The same thing happens on a larger scale in the atmosphere. When we have warming in some level of the atmosphere, it causes the air to expand outward from the center of that warming. As the air expands, it changes the pressure structure. For instance, let's imagine our atmosphere like I showed in the first figure above, but this time add warming in the lower atmosphere.
As the air below heats up, it expands outward, increasing the pressure above it. This causes the heights of the pressure surfaces aloft to increase. You can think of the expansion due to warming "pushing" up the heights of the pressure surfaces above it. Therefore, height rises are usually associated with warming below.
The opposite happens when there is cooling. As an area of air cools, it contracts and the pressure decreases on the air above it. This contraction pulls the heights of the pressure surfaces above down, leading to height falls. So, height falls are usually associated with cooling below.
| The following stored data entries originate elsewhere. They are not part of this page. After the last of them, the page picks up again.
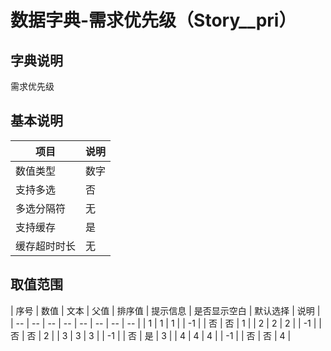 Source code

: # 数据字典-需求优先级（Story__pri）
## 字典说明
需求优先级

## 基本说明
| 项目 | 说明 |
| -- | -- |
| 数值类型 | 数字 |
| 支持多选 | 否 |
| 多选分隔符 | 无 |
| 支持缓存 | 是 |
| 缓存超时时长 | 无 |

## 取值范围
| 序号 | 数值 | 文本 | 父值 | 排序值 | 提示信息 | 是否显示空白 | 默认选择 | 说明 |
| -- | -- | -- | -- | -- | -- | -- | -- |
| 1 | 1 | 1 |  | -1 |  | 否 | 否 | 1 |
| 2 | 2 | 2 |  | -1 |  | 否 | 否 | 2 |
| 3 | 3 | 3 |  | -1 |  | 否 | 是 | 3 |
| 4 | 4 | 4 |  | -1 |  | 否 | 否 | 4 |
Things get more complicated if the warming or cooling is in the middle of the atmosphere. For instance, if there is warming in the middle of the atmosphere, the air expands--both up AND down. this has the affect of increasing the heights above the center of warming, but decreasing the heights below. So it can get rather complicated.
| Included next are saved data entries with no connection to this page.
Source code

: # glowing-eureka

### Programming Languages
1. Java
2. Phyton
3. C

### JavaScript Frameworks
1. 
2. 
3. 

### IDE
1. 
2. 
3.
But, let's go back to our basic picture. Remember that height falls tend to precede troughs which can be associated with storms. In particular, lets think about situations where we might be expecting thunderstorms. To get thunderstorms, we have to have an atmosphere that is (conditionally) unstable. To destabalize the atmosphere, we have to increase the lapse rate (that is, make the temperature cool off rapidly with height). Two basic ways to do this are to either increase the heat (and/or moisture) near the surface, or to cool off the atmosphere above the surface.
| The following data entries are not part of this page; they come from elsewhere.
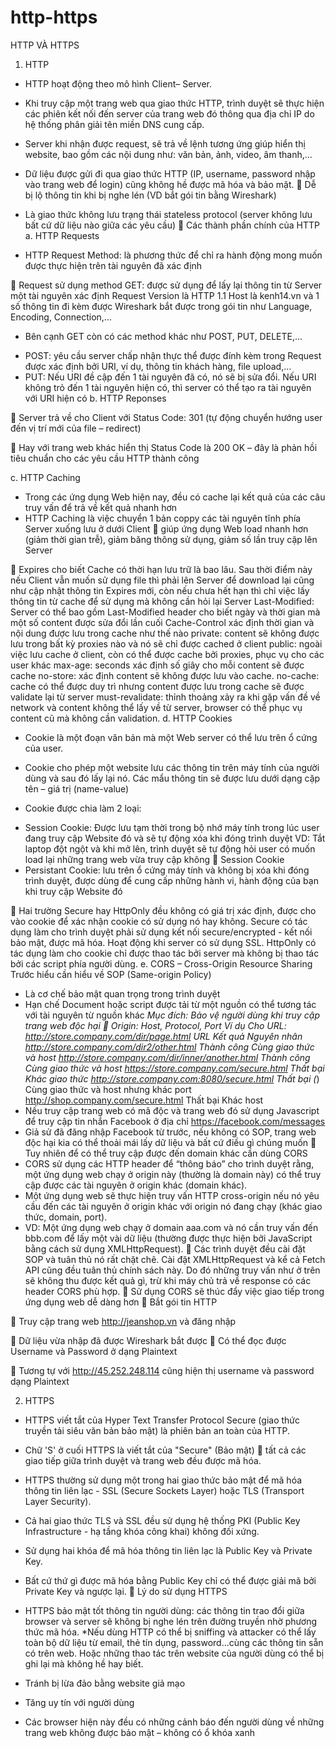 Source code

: # http-https
HTTP VÀ HTTPS
1. HTTP
- HTTP hoạt động theo mô hình Client– Server. 
- Khi truy cập một trang web qua giao thức HTTP, trình duyệt sẽ thực hiện các phiên kết nối đến server của trang web đó thông qua địa chỉ IP do hệ thống phân giải tên miền DNS cung cấp. 
- Server khi nhận được request, sẽ trả về lệnh tương ứng giúp hiển thị website, bao gồm các nội dung như: văn bản, ảnh, video, âm thanh,…
- Dữ liệu được gửi đi qua giao thức HTTP (IP, username, password nhập vào trang web để login) cũng không hề được mã hóa và bảo mật. 
 Dễ bị lộ thông tin khi bị nghe lén (VD bắt gói tin bằng Wireshark)
 
- Là giao thức không lưu trạng thái stateless protocol (server không lưu bất cứ dữ liệu nào giữa các yêu cầu)
 Các thành phần chính của HTTP
a. HTTP Requests
- HTTP Request Method: là phương thức để chỉ ra hành động mong muốn được thực hiện trên tài nguyên đã xác định

 
 Request sử dụng method GET: được sử dụng để lấy lại thông tin từ Server một tài nguyên xác định
Request Version là HTTP 1.1
Host là kenh14.vn và 1 số thông tin đi kèm được Wireshark bắt được trong gói tin như Language, Encoding, Connection,…
- Bên cạnh GET còn có các method khác như POST, PUT, DELETE,…
+ POST: yêu cầu server chấp nhận thực thể được đính kèm trong Request được xác định bởi URI, ví dụ, thông tin khách hàng, file upload,…
+ PUT: Nếu URI đề cập đến 1 tài nguyên đã có, nó  sẽ bị sửa đổi. Nếu URI không trỏ đến 1 tài nguyên hiện có, thì server có thể tạo ra tài nguyên với URI hiện có
b. HTTP Reponses

 
 Server trả về cho Client với Status Code: 301 (tự động chuyển hướng user đến vị trí mới của file – redirect)
 
 Hay với trang web khác hiển thị Status Code là 200 OK – đây là phản hồi tiêu chuẩn cho các yêu cầu HTTP thành công


c. HTTP Caching
- Trong các ứng dụng Web hiện nay, đều có cache lại kết quả của các câu truy vấn để trả về kết quả nhanh hơn
- HTTP Caching là việc chuyển 1 bản coppy các tài nguyên tĩnh phía Server xuống lưu ở dưới Client  giúp ứng dụng Web load nhanh hơn (giảm thời gian trễ), giảm băng thông sử dụng, giảm số lần truy cập lên Server
 
 Expires cho biết Cache có thời hạn lưu trữ là bao lâu. Sau thời điểm này nếu Client vẫn muốn sử dụng file thì phải lên Server để download lại cũng như cập nhật thông tin Expires mới, còn nếu chưa hết hạn thì chỉ việc lấy thông tin từ cache để sử dụng mà không cần hỏi lại Server
Last-Modified: Server có thể bao gồm Last-Modified header cho biết ngày và thời gian mà một số content được sửa đổi lần cuối
Cache-Control xác định thời gian và nội dung được lưu trong cache như thế nào
private: content sẽ không được lưu trong bất kỳ proxies nào và nó sẽ chỉ được cached ở client
public: ngoài việc lưu cache ở client, còn có thể được cache bởi proxies, phục vụ cho các user khác
max-age: seconds xác định số giây cho mỗi content sẽ được cache
no-store: xác định content sẽ không được lưu vào cache.
no-cache: cache có thể được duy trì nhưng content được lưu trong cache sẽ được validate lại từ server
must-revalidate: thỉnh thoảng xảy ra khi gặp vấn đề về network và content không thể lấy về từ server, browser có thể phục vụ content cũ mà không cần validation.
d. HTTP Cookies
- Cookie là một đoạn văn bản mà một Web server có thể lưu trên ổ cứng của user. 
- Cookie cho phép một website lưu các thông tin trên máy tính của người dùng và sau đó lấy lại nó. Các mẩu thông tin sẽ được lưu dưới dạng cặp tên – giá trị (name-value)
 
- Cookie được chia làm 2 loại:
+ Session Cookie: Được lưu tạm thời trong bộ nhớ máy tính trong lúc user đang truy cập Website đó và sẽ tự động xóa khi đóng trình duyệt
VD: Tắt laptop đột ngột và khi mở lên, trình duyệt sẽ tự động hỏi user có muốn load lại những trang web vừa truy cập không  Session Cookie
+ Persistant Cookie: lưu trên ổ cứng máy tính và không bị xóa khi đóng trình duyệt, được dùng để cung cấp những hành vi, hành động của bạn khi truy cập Website đó
 
 Hai trường Secure hay HttpOnly đều không có giá trị xác định, được cho vào cookie để xác nhận cookie có sử dụng nó hay không.
Secure có tác dụng làm cho trình duyệt phải sử dụng kết nối secure/encrypted - kết nối bảo mật, được mã hóa. Hoạt động khi server có sử dụng SSL. 
HttpOnly có tác dụng làm cho cookie chỉ được thao tác bởi server mà không bị thao tác bởi các script phía người dùng.
e. CORS – Cross-Origin Resource Sharing
Trước hiểu cần hiểu về SOP (Same-origin Policy)
- Là cơ chế bảo mật quan trọng trong trình duyệt
- Hạn chế Document hoặc script được tải từ một nguồn có thể tương tác với tài nguyên từ nguồn khác *Mục đích: Bảo vệ người dùng khi truy cập trang web độc hại
 Origin:  Host, Protocol, Port
Ví dụ
Cho URL: http://store.company.com/dir/page.html
URL	Kết quả	Nguyên nhân
http://store.company.com/dir2/other.html	Thành công	Cùng giao thức và host
http://store.company.com/dir/inner/another.html	Thành công	Cùng giao thức và host
https://store.company.com/secure.html	Thất bại	Khác giao thức
http://store.company.com:8080/secure.html	Thất bại (*)	Cùng giao thức và host nhưng khác port
http://shop.company.com/secure.html	Thất bại	Khác host
- Nếu truy cập trang web có mã độc và trang web đó sử dụng Javascript để truy cập tin nhắn Facebook ở địa chỉ https://facebook.com/messages
- Giả sử đã đăng nhập Facebook từ trước, nếu không có SOP, trang web độc hại kia có thể thoải mái lấy dữ liệu và bất cứ điều gì chúng muốn
 Tuy nhiên để có thể truy cập được đến domain khác cần dùng CORS 
- CORS sử dụng các HTTP header để “thông báo” cho trình duyệt rằng, một ứng dụng web chạy ở origin này (thường là domain này) có thể truy cập được các tài nguyên ở origin khác (domain khác).
- Một ứng dụng web sẽ thực hiện truy vấn HTTP cross-origin nếu nó yêu cầu đến các tài nguyên ở origin khác với origin nó đang chạy (khác giao thức, domain, port).
- VD: Một ứng dụng web chạy ở domain aaa.com và nó cần truy vấn đến bbb.com để lấy một vài dữ liệu (thường được thực hiện bởi JavaScript bằng cách sử dụng XMLHttpRequest).
 Các trình duyệt đều cài đặt SOP và tuân thủ nó rất chặt chẽ. Cài đặt XMLHttpRequest và kể cả Fetch API cũng đều tuân thủ chính sách này. Do đó những truy vấn như ở trên sẽ không thu được kết quả gì, trừ khi máy chủ trả về response có các header CORS phù hợp.
 Sử dụng CORS sẽ thúc đẩy việc giao tiếp trong ứng dụng web dễ dàng hơn
 Bắt gói tin HTTP
 
 Truy cập trang web http://jeanshop.vn và đăng nhập 
 
 Dữ liệu vừa nhập đã được Wireshark bắt được  Có thể đọc được Username và Password ở dạng Plaintext
 
 Tương tự với http://45.252.248.114 cũng hiện thị username và password dạng Plaintext



2. HTTPS
- HTTPS viết tắt của Hyper Text Transfer Protocol Secure (giao thức truyền tải siêu văn bản bảo mật) là phiên bản an toàn của HTTP. 
- Chữ 'S' ở cuối HTTPS là viết tắt của "Secure" (Bảo mật)  tất cả các giao tiếp giữa trình duyệt và trang web đều được mã hóa.
 
- HTTPS thường sử dụng một trong hai giao thức bảo mật để mã hóa thông tin liên lạc - SSL (Secure Sockets Layer) hoặc TLS (Transport Layer Security). 
- Cả hai giao thức TLS và SSL đều sử dụng hệ thống PKI (Public Key Infrastructure - hạ tầng khóa công khai) không đối xứng. 
- Sử dụng hai khóa để mã hóa thông tin liên lạc là Public Key và Private Key. 
- Bất cứ thứ gì được mã hóa bằng Public Key chỉ có thể được giải mã bởi Private Key và ngược lại.
 Lý do sử dụng HTTPS
- HTTPS bảo mật tốt thông tin người dùng: các thông tin trao đổi giữa browser và server sẽ không bị nghe lén trên đường truyền nhờ phương thức mã hóa.
*Nếu dùng HTTP có thể bị sniffing và attacker có thể lấy toàn bộ dữ liệu từ email, thẻ tín dụng, password…cùng các thông tin sẵn có trên web. Hoặc những thao tác trên website của người dùng có thể bị ghi lại mà không hề hay biết.
- Tránh bị lừa đảo bằng website giả mạo
- Tăng uy tín với người dùng
- Các browser hiện này đều có những cảnh báo đến người dùng về những trang web không được bảo mật – không có ổ khóa xanh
So let's consider a forecast discussion that says, for example, "mid-level height falls are occurring over a region with very warm surface temperatures and high dewpoints". If we know that there are mid-level height falls, then from our discussion above we know there should be cooling going on below those mid-levels. This is a great case for instability to increase, because we have a warm moist surface, but the height falls imply that the temperatures are cooling off just above the surface. That will increase the lapse rates and make it easier for thunderstorms to form in the more unstable environment.
What about the opposite statement -- "height rises are occurring over an area with warm surface temperatures and high dewpoints". Initially you might think that the warm, moist surface would be good for thunderstorms. However, if height rises are occurring, that implies that there is warming going on just above the surface. This is not good for increasing the instability--it's doing nothing to steepen the lapse rates in the right direction, and could even create an inversion (where temperature increases with height).
So that's a simple look at what height rises and height falls mean. You can look at them as just signals of approaching ridges and troughs. But, they also have importing implications for how the temperature is changing aloft which, in turn, can affect chances for thunderstorms.